Work is now more flexible, as well as school. You can take it easy, work as normal, chat to friends or meet new people, work on late homework, bust your gut, take a job on the side or perhaps slack off behind the stadium/bike sheds/giant telescope. It all affects the special events that will pop up once or twice a week, giving you chances to improve yourself or earn extra bucks. Occasionally, you get a negative one but they don’t really dent your progress.
Desires make a strong return from Sims 2, reorganised to allow you to select a lifetime wish for your Sim which you can then choose to persue or not, to any degree. More immediate desires will crop up and you can reserve them as before or get rid of them. Achieving one will earn you lifetime points, which you can save up to spend on special feastures for your Sim, such as the steel bladder. You can guess what that does!
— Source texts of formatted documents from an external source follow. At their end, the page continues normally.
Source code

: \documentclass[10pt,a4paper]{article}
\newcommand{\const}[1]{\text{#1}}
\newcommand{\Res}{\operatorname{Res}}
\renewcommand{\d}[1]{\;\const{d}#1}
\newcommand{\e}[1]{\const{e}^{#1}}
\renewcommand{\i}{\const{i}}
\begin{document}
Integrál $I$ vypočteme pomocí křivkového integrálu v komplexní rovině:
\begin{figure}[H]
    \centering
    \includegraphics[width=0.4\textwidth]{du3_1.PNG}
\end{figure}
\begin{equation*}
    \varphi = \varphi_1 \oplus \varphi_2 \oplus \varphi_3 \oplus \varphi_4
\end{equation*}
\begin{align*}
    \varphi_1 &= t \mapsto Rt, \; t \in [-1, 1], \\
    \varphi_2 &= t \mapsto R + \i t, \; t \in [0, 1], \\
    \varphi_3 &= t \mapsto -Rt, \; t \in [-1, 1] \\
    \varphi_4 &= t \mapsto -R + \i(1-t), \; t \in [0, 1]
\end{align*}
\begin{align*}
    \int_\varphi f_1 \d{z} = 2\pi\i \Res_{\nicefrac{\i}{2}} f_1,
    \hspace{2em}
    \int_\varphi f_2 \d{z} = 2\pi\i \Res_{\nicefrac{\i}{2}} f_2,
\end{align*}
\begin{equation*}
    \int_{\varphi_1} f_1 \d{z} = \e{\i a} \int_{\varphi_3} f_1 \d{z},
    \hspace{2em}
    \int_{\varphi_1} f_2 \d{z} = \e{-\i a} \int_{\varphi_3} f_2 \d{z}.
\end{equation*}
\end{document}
Ageing remains a feature, if you choose to use it, as you can turn it off. If you don’t do that, expect your Sim to live around 90 Sim days and go through the phases, each with its own difficulties and opportunities. If you want to have three generations, make sure that your parent is an adult and your grandfather an elder, to make this work.
A gradual accumilation of lifepoints is very easy to get, with a steeper and quicker curve demanding clever and savvy selection of a Sim’s wants at a time when you can easily achieve them (for example, selecting ‘prepare a meal’ just before you are about to cook a meal is an easy 150 points or so). This means that gradually the game gets easier, with you needing just 5000 points for the first wave of advantages, such as ‘quick cleaner’ or ‘fast metabolism’. These soon start to roll in with lifepoints accumilating quite easily. As with past games, it is actually quite difficult to do badly, unless you do so on purpose.
When it comes down to it, Sims 3 hasn’t changed in any major way that effects the ‘Sims’ game play you’d expect. Essentially it’s a much more open and better organised, freer version of the same game, which leads us to think that if you’re very happy with Sims 2, there is no pressing reason to upgrade straight away. However, the truth is that this sort of game isn’t played out of practical or logical reason – there’s nothing sensible about wanting to clean the toilet and call that gaming fun time! If you’re a Sims fan as I am, chances are that you’re going to buy this the second it appears on the shelf, providing your computer can run it (it’s a powerful sucker).
The changes are nice and though nothing major has altered, you just feel more at liberty to enjoy the game and move around town. I would have liked to have seen it more clear how to complete certain tasks that you accept for cash and lifepoint bonuses, as I’ve managed to break the game by starting an ‘introduce yourself charmingly to someone’, then stopping to talk to someone else before commencing the conversation again with the first person, sticking the task and disabling me from completing it even after I chased this person all around town desperately trying to talk to them and even peeping through their windows. I also walked off a lot where a grill-a-thon was taking place and failed something I wasn’t even aware I’d started.
Arrows and clear direction could be better, but at the end of the day, a short negative reaction on your Sim up really isn’t going to affect the overall game play. It’s always been that if it floats your boat, it’s brilliant and well worth a purchase. Just check the specs before you drag your computer into the wastelands of lag, and ensure you can run the beast. We’re on minimal specs with a laptop and full on a desktop, both run pretty smoothly but the desktop certainly looks a lot nicer.
I have been playing this for days straight now, and I can’t get enough of it. The Chav family are so much fun and you’ll be seeing them soon on The Sims online portal. The most open Sims game so far, I can’t wait for the pets to arrive! Is it worth it? Meow!